I also found following two cases.

If a GPU works well with device_idx > 0, the GPU will operate with a different non-zero device_idx shifted by using CUDA_VISIBLE_DEVICES.
If a GPU does not works with device_idx > 0, the GPU will not operate with a different non-zero device_idx shifted by using CUDA_VISIBLE_DEVICES.

So, these errors may be due to my environment.

Do you have any advice?

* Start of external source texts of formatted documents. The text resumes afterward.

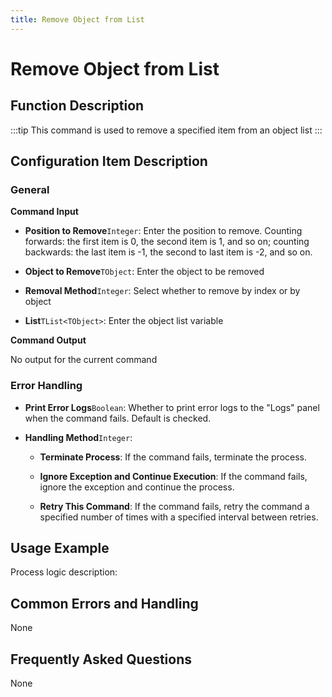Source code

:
 ```yaml
---
title: Remove Object from List
---
```


# Remove Object from List

## Function Description

:::tip 
This command is used to remove a specified item from an object list
:::

## Configuration Item Description

### General

**Command Input**

- **Position to Remove**`Integer`: Enter the position to remove. Counting forwards: the first item is 0, the second item is 1, and so on; counting backwards: the last item is -1, the second to last item is -2, and so on.

- **Object to Remove**`TObject`: Enter the object to be removed

- **Removal Method**`Integer`: Select whether to remove by index or by object

- **List**`TList<TObject>`: Enter the object list variable


**Command Output**

No output for the current command


### Error Handling

- **Print Error Logs**`Boolean`: Whether to print error logs to the "Logs" panel when the command fails. Default is checked. 

- **Handling Method**`Integer`:

    - **Terminate Process**: If the command fails, terminate the process.

    - **Ignore Exception and Continue Execution**: If the command fails, ignore the exception and continue the process.

    - **Retry This Command**: If the command fails, retry the command a specified number of times with a specified interval between retries.

## Usage Example

Process logic description:

## Common Errors and Handling

None

## Frequently Asked Questions

None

Thanks in advance!

njroussel commented 1 year ago

Hi @yutoe05

If a GPU works well with device_idx > 0, the GPU will operate with a different non-zero device_idx shifted by using CUDA_VISIBLE_DEVICES.

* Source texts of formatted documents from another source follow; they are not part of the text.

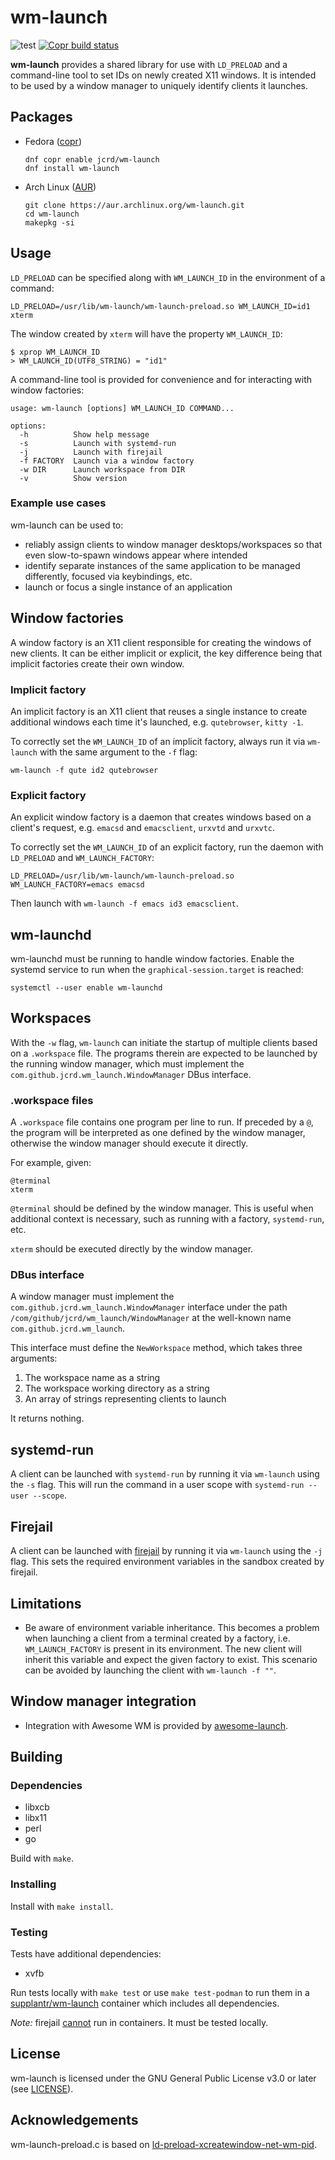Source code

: # wm-launch

![test](https://github.com/jcrd/wm-launch/actions/workflows/test.yml/badge.svg)
[![Copr build status](https://copr.fedorainfracloud.org/coprs/jcrd/wm-launch/package/wm-launch/status_image/last_build.png)](https://copr.fedorainfracloud.org/coprs/jcrd/wm-launch/package/wm-launch/)

**wm-launch** provides a shared library for use with `LD_PRELOAD` and a
command-line tool to set IDs on newly created X11 windows. It is intended to be
used by a window manager to uniquely identify clients it launches.

## Packages

* Fedora ([copr][copr])

  ```
  dnf copr enable jcrd/wm-launch
  dnf install wm-launch
  ```

* Arch Linux ([AUR][aur])

  ```
  git clone https://aur.archlinux.org/wm-launch.git
  cd wm-launch
  makepkg -si
  ```

[copr]: https://copr.fedorainfracloud.org/coprs/jcrd/wm-launch/
[aur]: https://aur.archlinux.org/packages/wm-launch

## Usage

`LD_PRELOAD` can be specified along with `WM_LAUNCH_ID` in the
environment of a command:

```
LD_PRELOAD=/usr/lib/wm-launch/wm-launch-preload.so WM_LAUNCH_ID=id1 xterm
```

The window created by `xterm` will have the property `WM_LAUNCH_ID`:

```
$ xprop WM_LAUNCH_ID
> WM_LAUNCH_ID(UTF8_STRING) = "id1"
```

A command-line tool is provided for convenience and for interacting with window
factories:

```
usage: wm-launch [options] WM_LAUNCH_ID COMMAND...

options:
  -h          Show help message
  -s          Launch with systemd-run
  -j          Launch with firejail
  -f FACTORY  Launch via a window factory
  -w DIR      Launch workspace from DIR
  -v          Show version
```

### Example use cases

wm-launch can be used to:

* reliably assign clients to window manager desktops/workspaces so that even
  slow-to-spawn windows appear where intended
* identify separate instances of the same application to be managed differently,
  focused via keybindings, etc.
* launch or focus a single instance of an application

## Window factories

A window factory is an X11 client responsible for creating the windows of new
clients. It can be either implicit or explicit, the key difference being that
implicit factories create their own window.

### Implicit factory

An implicit factory is an X11 client that reuses a single instance to create
additional windows each time it's launched, e.g. `qutebrowser`, `kitty -1`.

To correctly set the `WM_LAUNCH_ID` of an implicit factory, always run it via
`wm-launch` with the same argument to the `-f` flag:

```
wm-launch -f qute id2 qutebrowser
```

### Explicit factory

An explicit window factory is a daemon that creates windows based on a client's
request, e.g. `emacsd` and `emacsclient`, `urxvtd` and `urxvtc`.

To correctly set the `WM_LAUNCH_ID` of an explicit factory, run the daemon with
`LD_PRELOAD` and `WM_LAUNCH_FACTORY`:

```
LD_PRELOAD=/usr/lib/wm-launch/wm-launch-preload.so WM_LAUNCH_FACTORY=emacs emacsd
```

Then launch with `wm-launch -f emacs id3 emacsclient`.

## wm-launchd

wm-launchd must be running to handle window factories. Enable the systemd
service to run when the `graphical-session.target` is reached:

```
systemctl --user enable wm-launchd
```

## Workspaces

With the `-w` flag, `wm-launch` can initiate the startup of multiple clients
based on a `.workspace` file. The programs therein are expected to be
launched by the running window manager, which must implement the
`com.github.jcrd.wm_launch.WindowManager` DBus interface.

### .workspace files

A `.workspace` file contains one program per line to run.
If preceded by a `@`, the program will be interpreted as one defined by the
window manager, otherwise the window manager should execute it directly.

For example, given:

```
@terminal
xterm
```

`@terminal` should be defined by the window manager. This is useful when
additional context is necessary, such as running with a factory,
`systemd-run`, etc.

`xterm` should be executed directly by the window manager.

### DBus interface

A window manager must implement the `com.github.jcrd.wm_launch.WindowManager`
interface under the path `/com/github/jcrd/wm_launch/WindowManager` at the
well-known name `com.github.jcrd.wm_launch`.

This interface must define the `NewWorkspace` method, which takes three arguments:

1. The workspace name as a string
2. The workspace working directory as a string
3. An array of strings representing clients to launch

It returns nothing.

## systemd-run

A client can be launched with `systemd-run` by running it via `wm-launch` using
the `-s` flag. This will run the command in a user scope with
`systemd-run --user --scope`.

## Firejail

A client can be launched with [firejail](https://github.com/netblue30/firejail)
by running it via `wm-launch` using the `-j` flag. This sets the required
environment variables in the sandbox created by firejail.

## Limitations

* Be aware of environment variable inheritance. This becomes a problem when
  launching a client from a terminal created by a factory, i.e.
  `WM_LAUNCH_FACTORY` is present in its environment. The new client will inherit
  this variable and expect the given factory to exist. This scenario can be
  avoided by launching the client with `wm-launch -f ""`.

## Window manager integration

* Integration with Awesome WM is provided by
  [awesome-launch](https://github.com/jcrd/awesome-launch).

## Building

### Dependencies

* libxcb
* libx11
* perl
* go

Build with `make`.

### Installing

Install with `make install`.

### Testing

Tests have additional dependencies:

* xvfb

Run tests locally with `make test` or use `make test-podman` to run them in a
[supplantr/wm-launch](https://hub.docker.com/r/supplantr/wm-launch) container
which includes all dependencies.

*Note:* firejail [cannot](https://github.com/netblue30/firejail/issues/2579)
run in containers. It must be tested locally.

## License

wm-launch is licensed under the GNU General Public License v3.0 or later
(see [LICENSE](LICENSE)).

## Acknowledgements

wm-launch-preload.c is based on
[ld-preload-xcreatewindow-net-wm-pid](https://github.com/deepfire/ld-preload-xcreatewindow-net-wm-pid).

If a GPU does not works with device_idx > 0, the GPU will not operate with a different non-zero device_idx shifted by using CUDA_VISIBLE_DEVICES.

This does make it rather sound like their is an issue with your environment than in Dr.Jit. Especially in the examples 1 and 3 where all GPUs are identical.

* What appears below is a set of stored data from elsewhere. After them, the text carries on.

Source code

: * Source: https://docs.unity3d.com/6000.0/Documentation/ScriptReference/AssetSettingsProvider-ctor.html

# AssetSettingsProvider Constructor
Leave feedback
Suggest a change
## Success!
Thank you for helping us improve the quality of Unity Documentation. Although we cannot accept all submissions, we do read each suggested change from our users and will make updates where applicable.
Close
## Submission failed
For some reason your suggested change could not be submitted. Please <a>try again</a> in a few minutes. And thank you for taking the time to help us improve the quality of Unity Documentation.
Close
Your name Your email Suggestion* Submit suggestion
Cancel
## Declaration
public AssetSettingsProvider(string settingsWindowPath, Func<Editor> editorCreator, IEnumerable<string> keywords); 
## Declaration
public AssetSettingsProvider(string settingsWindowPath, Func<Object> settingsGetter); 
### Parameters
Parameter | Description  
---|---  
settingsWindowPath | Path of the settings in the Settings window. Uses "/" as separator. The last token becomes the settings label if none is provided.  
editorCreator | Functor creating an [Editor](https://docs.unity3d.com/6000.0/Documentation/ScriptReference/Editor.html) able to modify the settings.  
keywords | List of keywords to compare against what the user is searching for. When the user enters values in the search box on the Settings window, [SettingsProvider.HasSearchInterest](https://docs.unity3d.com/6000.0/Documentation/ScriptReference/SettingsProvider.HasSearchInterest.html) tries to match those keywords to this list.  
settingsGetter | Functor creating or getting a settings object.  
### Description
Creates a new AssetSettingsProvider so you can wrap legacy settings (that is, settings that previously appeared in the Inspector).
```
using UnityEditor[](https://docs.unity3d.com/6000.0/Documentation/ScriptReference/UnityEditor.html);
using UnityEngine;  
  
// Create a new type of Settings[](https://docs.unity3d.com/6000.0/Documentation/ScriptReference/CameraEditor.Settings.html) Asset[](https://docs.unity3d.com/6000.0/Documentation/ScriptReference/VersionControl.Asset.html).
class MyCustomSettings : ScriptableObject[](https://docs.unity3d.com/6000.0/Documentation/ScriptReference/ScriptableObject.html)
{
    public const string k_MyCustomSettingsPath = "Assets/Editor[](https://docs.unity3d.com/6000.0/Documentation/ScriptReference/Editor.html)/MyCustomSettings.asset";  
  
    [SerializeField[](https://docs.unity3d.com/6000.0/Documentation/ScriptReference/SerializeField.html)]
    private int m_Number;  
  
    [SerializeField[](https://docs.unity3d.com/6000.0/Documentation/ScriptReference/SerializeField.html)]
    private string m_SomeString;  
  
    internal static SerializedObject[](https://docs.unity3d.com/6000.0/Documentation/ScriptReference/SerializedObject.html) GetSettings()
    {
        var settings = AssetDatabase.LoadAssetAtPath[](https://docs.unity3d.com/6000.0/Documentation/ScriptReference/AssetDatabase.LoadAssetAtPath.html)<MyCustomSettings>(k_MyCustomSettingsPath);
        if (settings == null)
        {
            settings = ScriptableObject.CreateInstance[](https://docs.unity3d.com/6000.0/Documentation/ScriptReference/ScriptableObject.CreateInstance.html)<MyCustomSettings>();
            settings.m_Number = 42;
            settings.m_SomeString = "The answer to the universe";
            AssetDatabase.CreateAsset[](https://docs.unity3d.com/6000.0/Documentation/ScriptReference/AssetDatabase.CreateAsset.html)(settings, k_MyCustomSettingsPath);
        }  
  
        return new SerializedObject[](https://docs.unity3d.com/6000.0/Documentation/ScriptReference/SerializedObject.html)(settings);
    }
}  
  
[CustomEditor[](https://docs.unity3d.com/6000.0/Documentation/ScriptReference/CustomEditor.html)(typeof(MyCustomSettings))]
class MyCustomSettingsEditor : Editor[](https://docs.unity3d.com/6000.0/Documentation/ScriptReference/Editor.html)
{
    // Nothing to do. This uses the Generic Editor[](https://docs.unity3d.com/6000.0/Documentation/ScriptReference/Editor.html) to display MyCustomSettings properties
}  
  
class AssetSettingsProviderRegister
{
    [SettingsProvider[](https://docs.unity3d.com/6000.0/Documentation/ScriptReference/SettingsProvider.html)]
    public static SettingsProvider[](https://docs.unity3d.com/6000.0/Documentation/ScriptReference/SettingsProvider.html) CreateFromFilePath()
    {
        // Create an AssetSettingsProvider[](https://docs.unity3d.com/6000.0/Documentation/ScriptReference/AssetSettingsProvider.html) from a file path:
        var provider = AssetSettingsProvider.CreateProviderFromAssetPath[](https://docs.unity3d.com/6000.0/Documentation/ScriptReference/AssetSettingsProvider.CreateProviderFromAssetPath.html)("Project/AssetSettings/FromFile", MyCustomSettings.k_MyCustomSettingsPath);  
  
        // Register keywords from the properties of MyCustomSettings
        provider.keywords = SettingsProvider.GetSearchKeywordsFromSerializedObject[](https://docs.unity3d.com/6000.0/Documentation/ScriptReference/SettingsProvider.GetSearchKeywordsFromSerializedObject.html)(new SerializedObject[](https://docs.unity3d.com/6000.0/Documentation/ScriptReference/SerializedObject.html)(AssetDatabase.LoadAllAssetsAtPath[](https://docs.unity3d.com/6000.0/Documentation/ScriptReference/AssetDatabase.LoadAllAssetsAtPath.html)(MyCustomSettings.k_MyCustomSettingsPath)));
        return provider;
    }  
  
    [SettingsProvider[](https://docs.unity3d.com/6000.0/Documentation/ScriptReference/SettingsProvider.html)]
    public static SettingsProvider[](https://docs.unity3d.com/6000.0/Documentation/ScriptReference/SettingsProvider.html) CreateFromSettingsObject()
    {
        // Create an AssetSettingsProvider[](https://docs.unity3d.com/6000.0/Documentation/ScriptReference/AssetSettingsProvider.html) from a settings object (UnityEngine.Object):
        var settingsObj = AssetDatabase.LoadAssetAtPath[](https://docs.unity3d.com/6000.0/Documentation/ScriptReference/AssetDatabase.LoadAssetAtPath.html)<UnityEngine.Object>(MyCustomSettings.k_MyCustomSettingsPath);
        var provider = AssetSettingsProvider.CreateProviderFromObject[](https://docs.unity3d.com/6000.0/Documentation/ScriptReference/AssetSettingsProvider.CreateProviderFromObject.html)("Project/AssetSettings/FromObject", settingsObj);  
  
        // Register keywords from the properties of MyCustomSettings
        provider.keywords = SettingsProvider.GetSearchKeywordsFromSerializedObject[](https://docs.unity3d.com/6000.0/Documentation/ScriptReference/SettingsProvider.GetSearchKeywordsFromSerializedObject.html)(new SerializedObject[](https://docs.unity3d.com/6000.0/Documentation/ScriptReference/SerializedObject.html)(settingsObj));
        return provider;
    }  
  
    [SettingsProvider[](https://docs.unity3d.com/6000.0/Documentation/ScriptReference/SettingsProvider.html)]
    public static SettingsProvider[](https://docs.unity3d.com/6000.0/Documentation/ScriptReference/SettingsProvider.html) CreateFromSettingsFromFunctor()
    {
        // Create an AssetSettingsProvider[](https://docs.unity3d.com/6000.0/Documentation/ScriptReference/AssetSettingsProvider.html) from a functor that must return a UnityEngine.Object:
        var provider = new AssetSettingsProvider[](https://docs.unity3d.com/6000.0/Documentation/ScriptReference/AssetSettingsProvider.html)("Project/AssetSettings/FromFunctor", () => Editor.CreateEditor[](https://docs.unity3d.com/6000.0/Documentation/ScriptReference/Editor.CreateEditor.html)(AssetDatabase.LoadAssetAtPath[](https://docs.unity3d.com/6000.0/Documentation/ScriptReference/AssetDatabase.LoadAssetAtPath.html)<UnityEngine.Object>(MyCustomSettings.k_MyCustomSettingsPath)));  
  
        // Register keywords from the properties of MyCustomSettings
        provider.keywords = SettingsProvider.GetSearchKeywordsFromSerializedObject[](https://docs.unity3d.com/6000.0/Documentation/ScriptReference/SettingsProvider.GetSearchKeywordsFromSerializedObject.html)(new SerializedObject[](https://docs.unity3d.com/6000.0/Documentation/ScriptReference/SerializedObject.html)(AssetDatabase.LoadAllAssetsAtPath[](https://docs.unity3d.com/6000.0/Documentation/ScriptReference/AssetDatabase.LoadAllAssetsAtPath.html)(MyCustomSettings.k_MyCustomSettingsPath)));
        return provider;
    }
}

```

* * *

You could try some other software/library to see if you're getting similar issues. Please report back if you still believe that this is a bug in our implementation.

yutoe05 commented 1 year ago

Thanks for your answer, @njroussel.

I tried cupy, numba and pytorch on multiple GPUs. I check them with some settings/systems where mitsuba3 fails to render, and they work well.

environments:

cupy: 10.6.0
numba: 0.56.4
pytorch: 1.12.1+cu113

I run these codes:

import cupy
import numpy as np

device_idx = 1
with cupy.cuda.Device(device_idx):
    cx = cupy.arange(20)
    cx = cx + 1
print((np.arange(1, 21) == cupy.asnumpy(cx)).any())
breakpoint()

from numba import cuda
import numpy as np

@cuda.jit
def multiplication(input, times, result):
    x, y = cuda.grid(2)
    result[x, y] = input[x, y]
    for i in range(times - 1):
        result[x, y] += input[x, y]

device_idx = 1
cuda.select_device(device_idx)
order = 7
input = np.random.randn(2**order, 2**order)
input_d = cuda.to_device(input)
result = np.zeros_like(input)
result_d = cuda.to_device(result)
times = 10
multiplication[(2 ** (order - 4), 2 ** (order - 4)), (2**4, 2**4)](input_d, times, result_d)
gt = input * times
result = result_d.copy_to_host()
print((np.abs((result - gt) / gt) < 1e-3).any())
breakpoint()

import torch

device_idx = 1
torch.cuda.set_device(device_idx)
cx = torch.randn(20).cuda()
cx = cx + 1
breakpoint()
sys.exit()

Using breakpoint(), I checked that the specified device was actually used on nvidia-smi.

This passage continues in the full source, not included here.